«L’Italia non può tollerare che nell’Unione Europea del rigore nei conti si permetta che almeno venti milioni di bottiglie di pseudo vino siano ottenuti da polveri miracolose contenute in wine-kit che promettono in pochi giorni di ottenere le etichette più prestigiose». Come non condividere le parole del presidente della Coldiretti, Roberto Moncalvo. Intollerabile è soprattutto che a distanza di appena un anno dalla denuncia della vendita di wine kit per produrre falso vino a danno dei vini italiani più prestigiosi quel che è stato cacciato dalla porta sia già rientrato dalla finestra.

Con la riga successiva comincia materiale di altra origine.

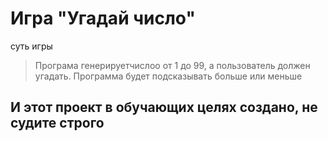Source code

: # Игра "Угадай число"

суть игры 
> Програма генерируетчислоо от 1 до 99, а пользователь должен угадать.
Программа будет подсказывать больше или меньше

## И этот проект в обучающих целях создано, не судите строго
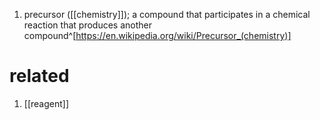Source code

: 1. precursor ([[chemistry]]); a compound that participates in a chemical reaction that produces another compound^[https://en.wikipedia.org/wiki/Precursor_(chemistry)]

# related
1. [[reagent]]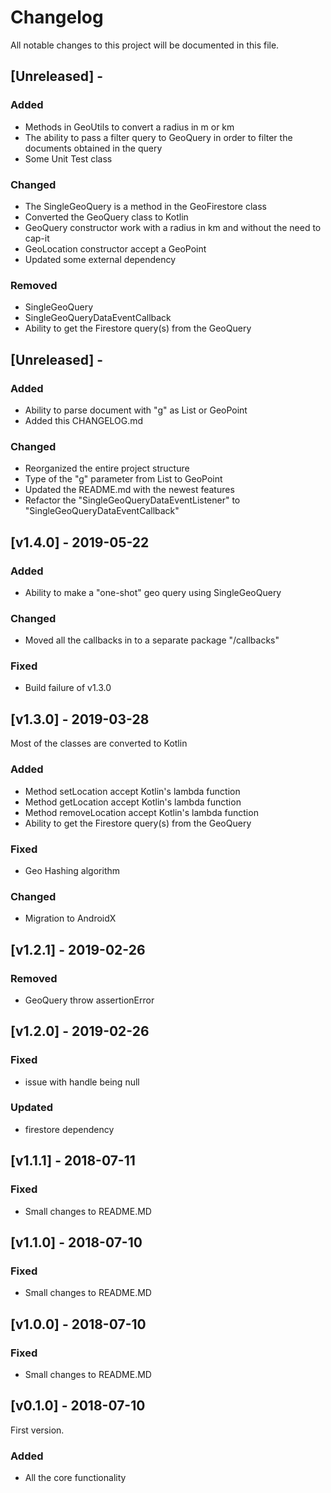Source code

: # Changelog
All notable changes to this project will be documented in this file.

## [Unreleased] -
### Added
- Methods in GeoUtils to convert a radius in m or km
- The ability to pass a filter query to GeoQuery in order to filter the documents obtained in the query
- Some Unit Test class

### Changed
- The SingleGeoQuery is a method in the GeoFirestore class
- Converted the GeoQuery class to Kotlin
- GeoQuery constructor work with a radius in km and without the need to cap-it
- GeoLocation constructor accept a GeoPoint 
- Updated some external dependency

### Removed
- SingleGeoQuery
- SingleGeoQueryDataEventCallback
- Ability to  get the Firestore query(s) from the GeoQuery

## [Unreleased] -
### Added
- Ability to parse document with "g" as List or GeoPoint
- Added this CHANGELOG.md

### Changed
- Reorganized the entire project structure
- Type of the "g" parameter from List<Doube> to GeoPoint
- Updated the README.md with the newest features
- Refactor the "SingleGeoQueryDataEventListener" to "SingleGeoQueryDataEventCallback"

## [v1.4.0] - 2019-05-22
### Added
- Ability to make a "one-shot" geo query using SingleGeoQuery

### Changed
- Moved all the callbacks in to a separate package "/callbacks"

### Fixed
- Build failure of v1.3.0

## [v1.3.0] - 2019-03-28
Most of the classes are converted to Kotlin

### Added
- Method setLocation accept Kotlin's lambda function 
- Method getLocation accept Kotlin's lambda function 
- Method removeLocation accept Kotlin's lambda function
- Ability to  get the Firestore query(s) from the GeoQuery

### Fixed
- Geo Hashing algorithm

### Changed
- Migration to AndroidX

## [v1.2.1] - 2019-02-26
### Removed
- GeoQuery throw assertionError

## [v1.2.0] - 2019-02-26
### Fixed
- issue with handle being null

### Updated
- firestore dependency

## [v1.1.1] - 2018-07-11
### Fixed
- Small changes to README.MD

## [v1.1.0] - 2018-07-10
### Fixed
- Small changes to README.MD

## [v1.0.0] - 2018-07-10
### Fixed
- Small changes to README.MD

## [v0.1.0] - 2018-07-10
First version. 

### Added 
- All the core functionality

Era intervenuta l’Interpol per fermare il commercio in Europa, ma a quanto pare si può dire che la partita è fin qui vinta dai furbetti del “vino in polvere”. Questi si sono attrezzati per sfuggire alle leggi ed hanno usato un’arma ben poco ‘inglese’, anzi si direbbe tutta ‘italiana’: la fantasia! Così il Barolo è diventato Barollo, il Brunello di Montalcino ora si chiama Montecino, il Valpolicella è divenuto Vinoncella, mentre il nuovo nome del Chianti è Cantia che suona molto simile con la pronuncia inglese. E i wine kit che dichiarano di ottenere in soli 5 giorni, in casa, Lambrusco, Gewurztraminer, Frascati, Sangiovese o Primitivo, sono stati venduti addirittura con i marchi ‘Cantina’ e ‘Doc’s’. Meno fantasiosi in Canada dove Verdicchio, Chianti, Barolo, Amarone, Valpolicella vengono venduti senza problemi grazie all’apposizione dell’aggettivo “style”.
Per l’Europa l’unica soluzione sarebbe vietare totalmente la vendita dei wine kit. Per il consumatore, e per i produttori, l’unica speranza è nella promozione di una cultura profonda del cibo e del vino che porti a distinguere i prodotti di qualità da quelli farlocchi. Un percorso lungo, difficile.